Se llevó las manos esqueléticas a los labios.
—¡No puede ser!
—El hombre del que le hablo debe de tener entre veinticinco y cuarenta años, vino regularmente durante dos semanas pero desde ayer o anteayer ya no lo ve. Debe de ser fuerte, presenta quizás una peculiaridad física, un defecto en la cara… ¿No le dice esto nada?
A través de la cristalera, escudriñó la extensión de la finca, los ojos sumidos en la lejanía.
—¿Una peculiaridad física, dice? Mm… Me viene alguien a la memoria, un tipo muy original… Bueno, original no es el término adecuado, más bien diría… aparte. Mi marido y yo lo llamábamos el hombre sol.
Lo consideré con una mirada que pedía más explicaciones.
—¿El hombre sol? Empujó un embalaje bien lleno hacia un rincón antes de seguir hablando.
—Perdóneme… Sí, el hombre sol. Hace aproximadamente tres semanas, un hombre se plantó aquí con traje de apicultor. Guantes, buzo, pantalones, botas e incluso la máscara. Dijo que quería miel sin decantar y propóleos, que pagaría a buen precio si los extraía él mismo.
—¿Cómo? ¿Con traje de apicultor? ¿¡Pero!? ¿No le extrañó?
—¡Pues claro que sí! ¡Ya se lo puede imaginar!

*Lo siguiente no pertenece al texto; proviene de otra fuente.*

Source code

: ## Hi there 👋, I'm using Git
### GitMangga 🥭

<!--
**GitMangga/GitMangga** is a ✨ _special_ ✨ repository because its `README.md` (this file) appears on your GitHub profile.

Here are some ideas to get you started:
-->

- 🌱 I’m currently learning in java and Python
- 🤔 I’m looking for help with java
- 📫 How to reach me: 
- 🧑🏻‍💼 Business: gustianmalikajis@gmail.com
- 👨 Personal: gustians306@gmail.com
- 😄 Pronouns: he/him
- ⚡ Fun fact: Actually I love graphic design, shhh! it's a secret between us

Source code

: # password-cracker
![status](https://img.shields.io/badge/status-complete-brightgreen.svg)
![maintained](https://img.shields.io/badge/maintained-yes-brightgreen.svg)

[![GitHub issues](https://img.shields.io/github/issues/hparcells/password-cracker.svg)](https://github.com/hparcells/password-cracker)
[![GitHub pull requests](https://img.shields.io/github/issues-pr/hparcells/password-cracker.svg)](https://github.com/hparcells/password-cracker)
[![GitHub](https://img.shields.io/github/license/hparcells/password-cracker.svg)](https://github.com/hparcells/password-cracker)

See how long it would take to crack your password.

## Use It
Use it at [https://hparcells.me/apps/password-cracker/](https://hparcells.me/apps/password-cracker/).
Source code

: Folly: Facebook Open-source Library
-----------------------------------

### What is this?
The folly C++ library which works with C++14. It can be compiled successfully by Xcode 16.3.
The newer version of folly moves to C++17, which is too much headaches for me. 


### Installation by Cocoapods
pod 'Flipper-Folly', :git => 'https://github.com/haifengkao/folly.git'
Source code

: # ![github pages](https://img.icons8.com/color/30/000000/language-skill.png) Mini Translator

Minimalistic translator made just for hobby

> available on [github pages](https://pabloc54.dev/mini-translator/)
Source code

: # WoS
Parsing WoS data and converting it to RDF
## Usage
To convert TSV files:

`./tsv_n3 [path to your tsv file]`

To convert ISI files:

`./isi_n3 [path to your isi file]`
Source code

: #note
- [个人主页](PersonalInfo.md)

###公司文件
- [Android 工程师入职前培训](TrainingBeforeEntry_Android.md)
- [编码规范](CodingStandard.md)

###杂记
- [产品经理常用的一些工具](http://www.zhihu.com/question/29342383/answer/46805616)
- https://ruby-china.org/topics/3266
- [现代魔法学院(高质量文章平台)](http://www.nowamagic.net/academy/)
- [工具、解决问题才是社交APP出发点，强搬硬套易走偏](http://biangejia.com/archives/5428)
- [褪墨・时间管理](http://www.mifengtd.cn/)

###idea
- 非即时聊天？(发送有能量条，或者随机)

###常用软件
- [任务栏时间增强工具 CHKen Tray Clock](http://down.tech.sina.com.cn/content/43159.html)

Pero me contó que era alérgico al sol, que no podía salir de día sin ir tapado de los pies a la cabeza. Una enfermedad rara, de la que me dio el nombre, el… «xeroderma pigmento» o no sé qué. ¿Tenía motivos para no creerle?
Sentí la impotencia de una planta verde en el fondo de un sótano. Había venido aquí, expuesto a la luz del día y sin embargo de incógnito.
—¿Así que nunca le ha visto las facciones?
—No, ni el menor centímetro cuadrado de piel. Ni siquiera podría decirle si era blanco o negro.
Bajo su larga frente redondeada, me calibró con una mirada viva.
—Físicamente, tenía exactamente su corpulencia. Alrededor de un metro ochenta y cinco calzado, bien ancho de espalda. Un tipo fuerte, con una voz grave, muy grave, como la de Ray Charles.
Apunté lo esencial en mi libreta. La punta del boli casi atravesaba el papel. ¡Con traje de apicultor! Maldito desgraciado…
—Deme la fecha exacta de su primera aparición.
—Mmhh… Debo de tener aún los tiques de pago… Un minuto…
Efectuó algunas operaciones informáticas tras el mostrador.
—Aquí tiene los tiques. Unos quinientos gramos de miel y trescientos gramos de propóleos, todos los días hacia las once desde el… dos de julio.
Rodeé la fecha de rojo en mi libreta.
—¿Supongo que le pagó en efectivo?
—Sí.
—¿Ninguna dirección, nombre, muestras de su caligrafía?
—En absoluto.
—El propóleos… ¿Qué es?
Señaló cremas, cápsulas, alineadas sobre los estantes.
—Un compuesto resinoso que las abejas recogen sobre las yemas y las cortezas de determinados árboles, al que aportan sus propias secreciones. Lo utilizan para reforzar la colmena, reparar fisuras, esterilizar los alveolos antes de que la reina aove. En los humanos, su absorción sirve para reforzar el sistema inmunitario. Mezclado con una preparación a base de plantas, también sirve para aliviar el reumatismo. Puro, aplicado en pomada sobre la piel, ayuda a cicatrizar más rápidamente las pequeñas heridas.
—Como las picadas de mosquitos, ¿por ejemplo?
—Exacto. Donde una picada tarda cinco días en desaparecer, sólo se necesitan dos con el propóleos. Me acerqué a los puestos y apunté los diferentes porcentajes y las propiedades farmacéuticas.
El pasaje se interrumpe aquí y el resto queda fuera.